Wednesday, 2 May 2012

What is the formula for the WebServices Authentication mappings?

ahh... that's THE Question :)

Arvind's journey stared with the need to First you create Tests for WebServices, then you add the abuse/security cases . He then started coding  Python scripts and Unit tests on his journey into testing WebServices in a developer friendly way with some interesting side effects: If you not blowing up the database, you're not testing the whole app.

After that he wrote:

and then asked me the "...humm, where can I get the Authorization mappings? (so that I can check my results against them)"

I was waiting for this question because that is one of the signs that a security test is going on the right direction (btw, if you have commissioned a security assessment and did not get that question you should be worried! ).

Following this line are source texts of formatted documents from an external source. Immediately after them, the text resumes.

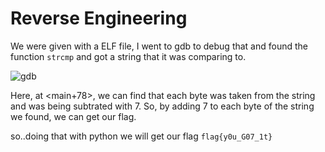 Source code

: # Reverse Engineering  

We were given with a ELF file, I went to gdb to debug that and found the function `strcmp` and got a string that it was comparing to.

![gdb](https://github.com/rith-vik-7/picture-dump/blob/main/Screenshot%20from%202021-02-14%2017-28-40.png)

Here, at <main+78>, we can find that each byte was taken from the string and was being subtrated with 7. So, by adding 7 to each byte of the string we found, we can get our flag.  

so..doing that with python we will get our flag `flag{y0u_G07_1t}`
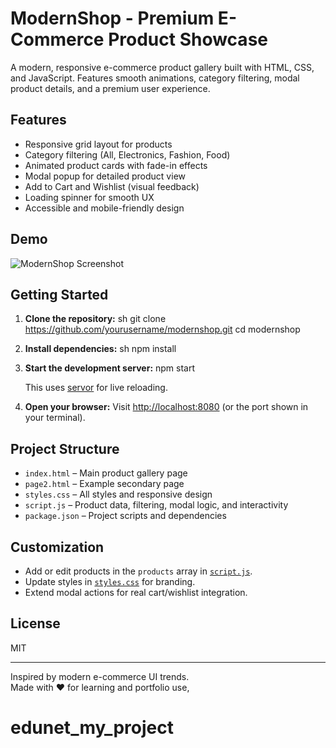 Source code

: # ModernShop - Premium E-Commerce Product Showcase

A modern, responsive e-commerce product gallery built with HTML, CSS, and JavaScript. Features smooth animations, category filtering, modal product details, and a premium user experience.

## Features

- Responsive grid layout for products
- Category filtering (All, Electronics, Fashion, Food)
- Animated product cards with fade-in effects
- Modal popup for detailed product view
- Add to Cart and Wishlist (visual feedback)
- Loading spinner for smooth UX
- Accessible and mobile-friendly design

## Demo

![ModernShop Screenshot](https://images.pexels.com/photos/3394650/pexels-photo-3394650.jpeg?auto=compress&cs=tinysrgb&w=600)

## Getting Started

1. **Clone the repository:**
   sh
   git clone <https://github.com/yourusername/modernshop.git>
   cd modernshop

2. **Install dependencies:**
    sh
   npm install

3. **Start the development server:**
   npm start

   This uses [servor](https://github.com/lukejacksonn/servor) for live reloading.

4. **Open your browser:**
   Visit [http://localhost:8080](http://localhost:8080) (or the port shown in your terminal).

## Project Structure

- `index.html` – Main product gallery page
- `page2.html` – Example secondary page
- `styles.css` – All styles and responsive design
- `script.js` – Product data, filtering, modal logic, and interactivity
- `package.json` – Project scripts and dependencies

## Customization

- Add or edit products in the `products` array in [`script.js`](script.js).
- Update styles in [`styles.css`](styles.css) for branding.
- Extend modal actions for real cart/wishlist integration.

## License

MIT

---

Inspired by modern e-commerce UI trends.  
Made with ❤️ for learning and portfolio use,
# edunet_my_project
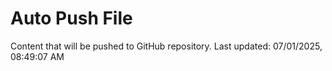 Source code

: # Auto Push File

Content that will be pushed to GitHub repository.
Last updated: 07/01/2025, 08:49:07 AM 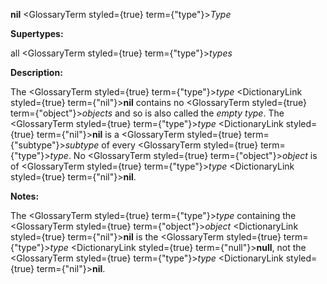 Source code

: **nil** <GlossaryTerm styled={true} term={"type"}><i>Type</i></GlossaryTerm> 



**Supertypes:** 



all <GlossaryTerm styled={true} term={"type"}><i>types</i></GlossaryTerm> 



**Description:** 



The <GlossaryTerm styled={true} term={"type"}><i>type</i></GlossaryTerm> <DictionaryLink styled={true} term={"nil"}><b>nil</b></DictionaryLink> contains no <GlossaryTerm styled={true} term={"object"}><i>objects</i></GlossaryTerm> and so is also called the *empty type*. The <GlossaryTerm styled={true} term={"type"}><i>type</i></GlossaryTerm> <DictionaryLink styled={true} term={"nil"}><b>nil</b></DictionaryLink> is a <GlossaryTerm styled={true} term={"subtype"}><i>subtype</i></GlossaryTerm> of every <GlossaryTerm styled={true} term={"type"}><i>type</i></GlossaryTerm>. No <GlossaryTerm styled={true} term={"object"}><i>object</i></GlossaryTerm> is of <GlossaryTerm styled={true} term={"type"}><i>type</i></GlossaryTerm> <DictionaryLink styled={true} term={"nil"}><b>nil</b></DictionaryLink>. 



**Notes:** 



The <GlossaryTerm styled={true} term={"type"}><i>type</i></GlossaryTerm> containing the <GlossaryTerm styled={true} term={"object"}><i>object</i></GlossaryTerm> <DictionaryLink styled={true} term={"nil"}><b>nil</b></DictionaryLink> is the <GlossaryTerm styled={true} term={"type"}><i>type</i></GlossaryTerm> <DictionaryLink styled={true} term={"null"}><b>null</b></DictionaryLink>, not the <GlossaryTerm styled={true} term={"type"}><i>type</i></GlossaryTerm> <DictionaryLink styled={true} term={"nil"}><b>nil</b></DictionaryLink>. 



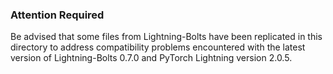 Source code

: ### Attention Required

Be advised that some files from Lightning-Bolts have been replicated in this directory to address compatibility problems encountered with the latest version of Lightning-Bolts 0.7.0 and PyTorch Lightning version 2.0.5. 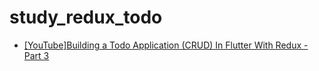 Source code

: # study_redux_todo

- [\[YouTube\]Building a Todo Application (CRUD) In Flutter With Redux - Part 3](https://www.youtube.com/watch?v=Wj216eSBBWs)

Basically what he wants is a mapping of TeamMentor's Authorization Rules, namely which functions should be accessed by the multiple security roles (Anonymous, Reader, Editor and Admin).

And this 'simple question' just happens to be one that very few applications and developers have!  (tip: if you find the answer and share it with the developers, you will move from being a TAX into being a 'visualization engine')

Usually when we (the security guys) ask this question, we get some old document that explained what they where trying to do, or some guy with pen+whiteboard doing a big diagram :)

My view is that it is impossible to have any type of decent assurance that an application doesn't have authorization blind spots without these mappings. One important factor is that they (the mappings) need to be created in a consumable way, so that they can be verified via automated scripts like the ones Arvind is writing (or by 3rd party scanning tools/services)

So where are this mappings?

Well ...  they exist in the application's source code code and (sometimes) in its data (like config-files or database tables).

Here is another example of why automated tools will never be able to have good coverage until they are customized.

In the case of TeamMentor the formula is exclusively in the code, since it uses .NET CAS (CodeAccessSecurity) permissions to issue a Security Demand before security sensitive actions are performed.

What is going to happen next, is that I'm going to use O2's Static Analysis engine to parse the code and extract the current formula into a format that Arvind can consume it.